Can You Be a Perfect Parent?
I used to think I could be a perfect parent. Obviously that was before I actually had any kids. I was admittedly idealistic, and I truly believed that if I could read the right books, follow the right experts, and hone my instincts then I could be the perfect parent I envisioned.
Naturally, I have come to learn that a “perfect parent” is as mythical as a unicorn. In fact, using parent as a noun is so limited and constrained that it’s easy to fall into the trap of being a certain type of one. Are you going to be a calm parent, involved parent, in-charge parent, natural parent, positive parent, fun parent, laid-back parent, or simply a surviving parent? The problem is that none of us can define ourselves in this concrete, one-dimensional way. We are human, parenting other humans, and that automatically puts us in the realm of changing, evolving, adapting beings.
Through my own experience as a mother, and even more so through my training as a parent coach, I have realized that viewing the whole parent “thing” as a verb, as a process, is more realistic and fulfilling.
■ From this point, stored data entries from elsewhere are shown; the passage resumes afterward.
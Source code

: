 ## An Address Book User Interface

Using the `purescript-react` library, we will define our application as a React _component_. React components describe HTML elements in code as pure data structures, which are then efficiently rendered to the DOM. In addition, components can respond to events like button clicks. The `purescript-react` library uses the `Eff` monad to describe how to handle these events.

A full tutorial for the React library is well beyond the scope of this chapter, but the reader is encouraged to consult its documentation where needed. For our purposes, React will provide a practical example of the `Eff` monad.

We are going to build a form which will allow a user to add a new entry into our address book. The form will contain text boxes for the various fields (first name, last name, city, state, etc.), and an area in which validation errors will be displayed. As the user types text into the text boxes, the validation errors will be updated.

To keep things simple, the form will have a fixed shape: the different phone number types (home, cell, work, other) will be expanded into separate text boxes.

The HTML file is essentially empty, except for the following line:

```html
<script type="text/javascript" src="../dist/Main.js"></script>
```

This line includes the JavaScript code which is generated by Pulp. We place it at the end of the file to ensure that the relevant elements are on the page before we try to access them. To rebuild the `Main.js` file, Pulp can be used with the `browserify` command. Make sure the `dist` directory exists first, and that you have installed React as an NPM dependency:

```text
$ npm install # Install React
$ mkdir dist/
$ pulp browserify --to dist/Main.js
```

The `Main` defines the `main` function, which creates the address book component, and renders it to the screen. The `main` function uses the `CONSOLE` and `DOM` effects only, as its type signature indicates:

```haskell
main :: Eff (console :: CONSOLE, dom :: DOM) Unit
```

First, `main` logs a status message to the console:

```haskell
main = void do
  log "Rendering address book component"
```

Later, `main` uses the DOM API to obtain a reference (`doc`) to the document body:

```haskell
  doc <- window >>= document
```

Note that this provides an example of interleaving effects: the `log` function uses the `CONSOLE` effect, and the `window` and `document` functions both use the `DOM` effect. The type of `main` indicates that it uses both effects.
Now I get to decide how I parent, which means I get to choose my actions, my words, my boundaries, my values, and my beliefs. I am not simply being this type of parent or that type; I am constantly learning, listening, reflecting, and growing. This gives me the freedom to parent today differently than I did yesterday; to parent my daughter differently than my son; to parent my preschooler differently than I parented my baby. The act of parenting is one of adaptation because it’s navigating a relationship between two people who are constantly changing.
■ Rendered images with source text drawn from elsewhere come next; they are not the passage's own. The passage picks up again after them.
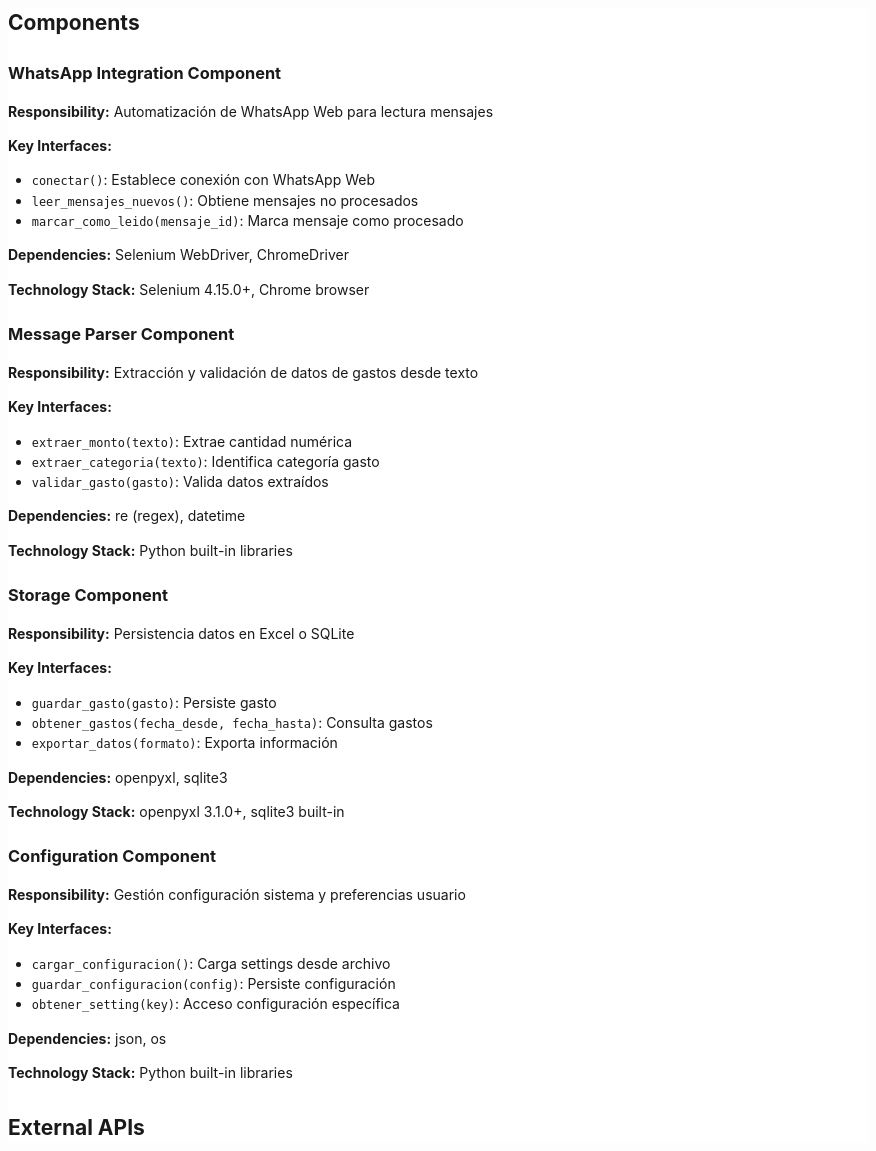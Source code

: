 ## Components

### WhatsApp Integration Component

**Responsibility:** Automatización de WhatsApp Web para lectura mensajes

**Key Interfaces:**
- `conectar()`: Establece conexión con WhatsApp Web
- `leer_mensajes_nuevos()`: Obtiene mensajes no procesados
- `marcar_como_leido(mensaje_id)`: Marca mensaje como procesado

**Dependencies:** Selenium WebDriver, ChromeDriver

**Technology Stack:** Selenium 4.15.0+, Chrome browser

### Message Parser Component

**Responsibility:** Extracción y validación de datos de gastos desde texto

**Key Interfaces:**
- `extraer_monto(texto)`: Extrae cantidad numérica
- `extraer_categoria(texto)`: Identifica categoría gasto
- `validar_gasto(gasto)`: Valida datos extraídos

**Dependencies:** re (regex), datetime

**Technology Stack:** Python built-in libraries

### Storage Component

**Responsibility:** Persistencia datos en Excel o SQLite

**Key Interfaces:**
- `guardar_gasto(gasto)`: Persiste gasto
- `obtener_gastos(fecha_desde, fecha_hasta)`: Consulta gastos
- `exportar_datos(formato)`: Exporta información

**Dependencies:** openpyxl, sqlite3

**Technology Stack:** openpyxl 3.1.0+, sqlite3 built-in

### Configuration Component

**Responsibility:** Gestión configuración sistema y preferencias usuario

**Key Interfaces:**
- `cargar_configuracion()`: Carga settings desde archivo
- `guardar_configuracion(config)`: Persiste configuración
- `obtener_setting(key)`: Acceso configuración específica

**Dependencies:** json, os

**Technology Stack:** Python built-in libraries

## External APIs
I want to differentiate these perspectives because my whole purpose in being a parent coach is to help other parents open their hearts to the endless possibilities of how they choose to parent. I want to help them get unstuck from past assumptions or patterns, to release them from their baggage, and to let them feel the joy of owning their parenting experience. The journey I travel with other parents, the one I am still traveling every day, is one of discovery and reflection. As Daniel J. Siegel says,
“When we begin to know ourselves in an open and self-supportive way, we take the first step to encourage our children to know themselves.”
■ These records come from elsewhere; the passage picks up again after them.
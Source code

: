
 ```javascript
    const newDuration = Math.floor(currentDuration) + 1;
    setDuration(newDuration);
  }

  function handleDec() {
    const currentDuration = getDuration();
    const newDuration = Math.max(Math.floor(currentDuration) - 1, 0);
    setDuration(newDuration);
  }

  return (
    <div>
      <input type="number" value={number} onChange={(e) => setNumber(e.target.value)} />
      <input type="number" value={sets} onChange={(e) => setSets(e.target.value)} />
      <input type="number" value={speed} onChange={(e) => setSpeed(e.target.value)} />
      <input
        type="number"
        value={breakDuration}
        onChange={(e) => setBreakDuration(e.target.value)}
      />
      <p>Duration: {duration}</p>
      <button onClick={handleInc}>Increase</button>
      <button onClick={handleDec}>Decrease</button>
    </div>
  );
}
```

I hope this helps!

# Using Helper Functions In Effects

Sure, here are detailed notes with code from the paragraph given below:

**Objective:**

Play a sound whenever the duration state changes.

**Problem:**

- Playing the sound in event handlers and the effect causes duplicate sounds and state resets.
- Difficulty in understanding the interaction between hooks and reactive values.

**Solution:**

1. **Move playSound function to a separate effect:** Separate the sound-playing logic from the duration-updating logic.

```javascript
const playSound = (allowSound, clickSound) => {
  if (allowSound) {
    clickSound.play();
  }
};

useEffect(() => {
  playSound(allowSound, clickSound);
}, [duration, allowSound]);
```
Parenting means being a leader and a role model in your family, setting the framework for how you relate to each other. Parenting means knowing yourself as an individual and enabling your children to know themselves as individuals too.
Today, in the digital age of fast-paced growth, artificial intelligence, and globalization in every industry, we want our children to have the confidence and creativity to succeed on their own paths. We also want our children to have care and concern for others so they are community leaders, making positive changes to improve their world. If we continue parenting the way we grew up, or the way everyone else is used to, or the way some expert over there says we should, then we are destined to repeat history and remain stagnant.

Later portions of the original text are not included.